(Stored data entries)
◆ ◆ ◆ ◆
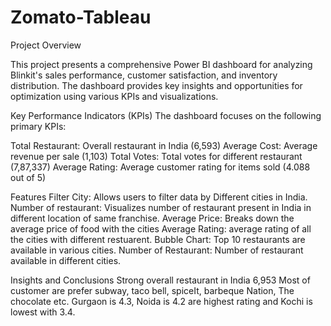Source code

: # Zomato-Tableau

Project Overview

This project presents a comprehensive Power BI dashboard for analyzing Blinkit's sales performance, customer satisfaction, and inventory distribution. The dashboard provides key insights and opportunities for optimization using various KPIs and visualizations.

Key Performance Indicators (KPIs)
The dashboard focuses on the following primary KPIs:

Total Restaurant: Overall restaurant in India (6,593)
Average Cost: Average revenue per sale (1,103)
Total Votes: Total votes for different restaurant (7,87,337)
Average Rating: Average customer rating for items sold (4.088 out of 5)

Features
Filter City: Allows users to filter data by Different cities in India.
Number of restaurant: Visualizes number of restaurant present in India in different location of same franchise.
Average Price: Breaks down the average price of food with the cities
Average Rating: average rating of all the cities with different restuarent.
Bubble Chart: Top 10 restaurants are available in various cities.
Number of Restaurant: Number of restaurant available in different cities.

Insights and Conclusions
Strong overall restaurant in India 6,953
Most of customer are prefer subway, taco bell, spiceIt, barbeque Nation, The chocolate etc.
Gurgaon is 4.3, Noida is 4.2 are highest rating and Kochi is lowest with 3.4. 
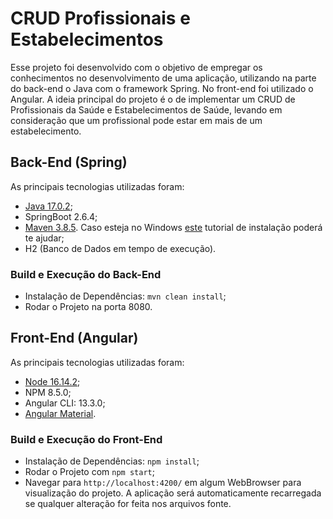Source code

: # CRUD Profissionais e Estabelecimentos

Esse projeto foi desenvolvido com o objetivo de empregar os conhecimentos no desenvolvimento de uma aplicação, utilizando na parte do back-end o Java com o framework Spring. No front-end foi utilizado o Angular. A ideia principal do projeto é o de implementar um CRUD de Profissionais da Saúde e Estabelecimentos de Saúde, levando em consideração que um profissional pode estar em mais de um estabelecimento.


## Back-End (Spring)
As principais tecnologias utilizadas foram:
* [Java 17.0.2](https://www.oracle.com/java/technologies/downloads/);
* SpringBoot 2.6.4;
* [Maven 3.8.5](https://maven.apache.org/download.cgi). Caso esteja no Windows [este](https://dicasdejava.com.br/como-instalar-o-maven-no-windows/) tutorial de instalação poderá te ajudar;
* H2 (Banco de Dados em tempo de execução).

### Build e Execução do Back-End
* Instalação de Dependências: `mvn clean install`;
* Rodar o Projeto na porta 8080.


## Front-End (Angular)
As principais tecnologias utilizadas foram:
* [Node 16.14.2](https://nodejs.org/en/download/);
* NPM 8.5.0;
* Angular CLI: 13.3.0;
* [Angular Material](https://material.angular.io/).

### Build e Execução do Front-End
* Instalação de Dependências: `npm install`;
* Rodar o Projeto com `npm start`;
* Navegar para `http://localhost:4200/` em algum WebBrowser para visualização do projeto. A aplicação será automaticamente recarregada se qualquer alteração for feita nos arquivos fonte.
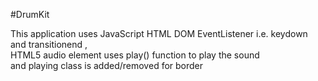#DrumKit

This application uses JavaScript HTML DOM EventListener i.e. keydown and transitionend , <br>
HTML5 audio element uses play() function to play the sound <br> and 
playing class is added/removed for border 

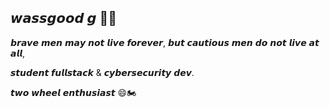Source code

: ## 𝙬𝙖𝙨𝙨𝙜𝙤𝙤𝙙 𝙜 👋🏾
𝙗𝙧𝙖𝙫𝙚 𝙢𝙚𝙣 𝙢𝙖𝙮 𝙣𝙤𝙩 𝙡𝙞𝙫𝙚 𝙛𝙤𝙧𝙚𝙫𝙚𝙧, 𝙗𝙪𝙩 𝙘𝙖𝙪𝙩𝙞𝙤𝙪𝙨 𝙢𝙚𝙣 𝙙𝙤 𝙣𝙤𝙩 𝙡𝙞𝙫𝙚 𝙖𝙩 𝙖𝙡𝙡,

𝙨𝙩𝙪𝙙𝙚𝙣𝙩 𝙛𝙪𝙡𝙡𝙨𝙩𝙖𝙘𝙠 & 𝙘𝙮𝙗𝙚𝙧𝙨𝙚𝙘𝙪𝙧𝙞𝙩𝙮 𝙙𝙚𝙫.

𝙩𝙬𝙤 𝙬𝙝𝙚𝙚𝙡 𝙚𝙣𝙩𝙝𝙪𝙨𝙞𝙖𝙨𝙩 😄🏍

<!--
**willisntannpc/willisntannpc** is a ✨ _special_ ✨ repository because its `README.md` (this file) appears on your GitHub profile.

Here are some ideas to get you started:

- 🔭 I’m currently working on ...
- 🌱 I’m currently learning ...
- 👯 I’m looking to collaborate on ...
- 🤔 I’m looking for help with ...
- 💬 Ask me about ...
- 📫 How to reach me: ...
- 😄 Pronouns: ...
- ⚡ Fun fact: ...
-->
◆ ◆ ◆ ◆
» **Directions for this task**
Transcribe every line from the records above without alteration, and leave out the images.

» **Answer space**
Source code

: # Zomato-Tableau

Project Overview

This project presents a comprehensive Power BI dashboard for analyzing Blinkit's sales performance, customer satisfaction, and inventory distribution. The dashboard provides key insights and opportunities for optimization using various KPIs and visualizations.

Key Performance Indicators (KPIs)
The dashboard focuses on the following primary KPIs:

Total Restaurant: Overall restaurant in India (6,593)
Average Cost: Average revenue per sale (1,103)
Total Votes: Total votes for different restaurant (7,87,337)
Average Rating: Average customer rating for items sold (4.088 out of 5)

Features
Filter City: Allows users to filter data by Different cities in India.
Number of restaurant: Visualizes number of restaurant present in India in different location of same franchise.
Average Price: Breaks down the average price of food with the cities
Average Rating: average rating of all the cities with different restuarent.
Bubble Chart: Top 10 restaurants are available in various cities.
Number of Restaurant: Number of restaurant available in different cities.

Insights and Conclusions
Strong overall restaurant in India 6,953
Most of customer are prefer subway, taco bell, spiceIt, barbeque Nation, The chocolate etc.
Gurgaon is 4.3, Noida is 4.2 are highest rating and Kochi is lowest with 3.4. 
Source code

: # CRUD Profissionais e Estabelecimentos

Esse projeto foi desenvolvido com o objetivo de empregar os conhecimentos no desenvolvimento de uma aplicação, utilizando na parte do back-end o Java com o framework Spring. No front-end foi utilizado o Angular. A ideia principal do projeto é o de implementar um CRUD de Profissionais da Saúde e Estabelecimentos de Saúde, levando em consideração que um profissional pode estar em mais de um estabelecimento.


## Back-End (Spring)
As principais tecnologias utilizadas foram:
* [Java 17.0.2](https://www.oracle.com/java/technologies/downloads/);
* SpringBoot 2.6.4;
* [Maven 3.8.5](https://maven.apache.org/download.cgi). Caso esteja no Windows [este](https://dicasdejava.com.br/como-instalar-o-maven-no-windows/) tutorial de instalação poderá te ajudar;
* H2 (Banco de Dados em tempo de execução).

### Build e Execução do Back-End
* Instalação de Dependências: `mvn clean install`;
* Rodar o Projeto na porta 8080.


## Front-End (Angular)
As principais tecnologias utilizadas foram:
* [Node 16.14.2](https://nodejs.org/en/download/);
* NPM 8.5.0;
* Angular CLI: 13.3.0;
* [Angular Material](https://material.angular.io/).

### Build e Execução do Front-End
* Instalação de Dependências: `npm install`;
* Rodar o Projeto com `npm start`;
* Navegar para `http://localhost:4200/` em algum WebBrowser para visualização do projeto. A aplicação será automaticamente recarregada se qualquer alteração for feita nos arquivos fonte.
#DrumKit

This application uses JavaScript HTML DOM EventListener i.e. keydown and transitionend , <br>
HTML5 audio element uses play() function to play the sound <br> and 
playing class is added/removed for border 

Source code

: ## 𝙬𝙖𝙨𝙨𝙜𝙤𝙤𝙙 𝙜 👋🏾
𝙗𝙧𝙖𝙫𝙚 𝙢𝙚𝙣 𝙢𝙖𝙮 𝙣𝙤𝙩 𝙡𝙞𝙫𝙚 𝙛𝙤𝙧𝙚𝙫𝙚𝙧, 𝙗𝙪𝙩 𝙘𝙖𝙪𝙩𝙞𝙤𝙪𝙨 𝙢𝙚𝙣 𝙙𝙤 𝙣𝙤𝙩 𝙡𝙞𝙫𝙚 𝙖𝙩 𝙖𝙡𝙡,

𝙨𝙩𝙪𝙙𝙚𝙣𝙩 𝙛𝙪𝙡𝙡𝙨𝙩𝙖𝙘𝙠 & 𝙘𝙮𝙗𝙚𝙧𝙨𝙚𝙘𝙪𝙧𝙞𝙩𝙮 𝙙𝙚𝙫.

𝙩𝙬𝙤 𝙬𝙝𝙚𝙚𝙡 𝙚𝙣𝙩𝙝𝙪𝙨𝙞𝙖𝙨𝙩 😄🏍

<!--
**willisntannpc/willisntannpc** is a ✨ _special_ ✨ repository because its `README.md` (this file) appears on your GitHub profile.

Here are some ideas to get you started:

- 🔭 I’m currently working on ...
- 🌱 I’m currently learning ...
- 👯 I’m looking to collaborate on ...
- 🤔 I’m looking for help with ...
- 💬 Ask me about ...
- 📫 How to reach me: ...
- 😄 Pronouns: ...
- ⚡ Fun fact: ...
-->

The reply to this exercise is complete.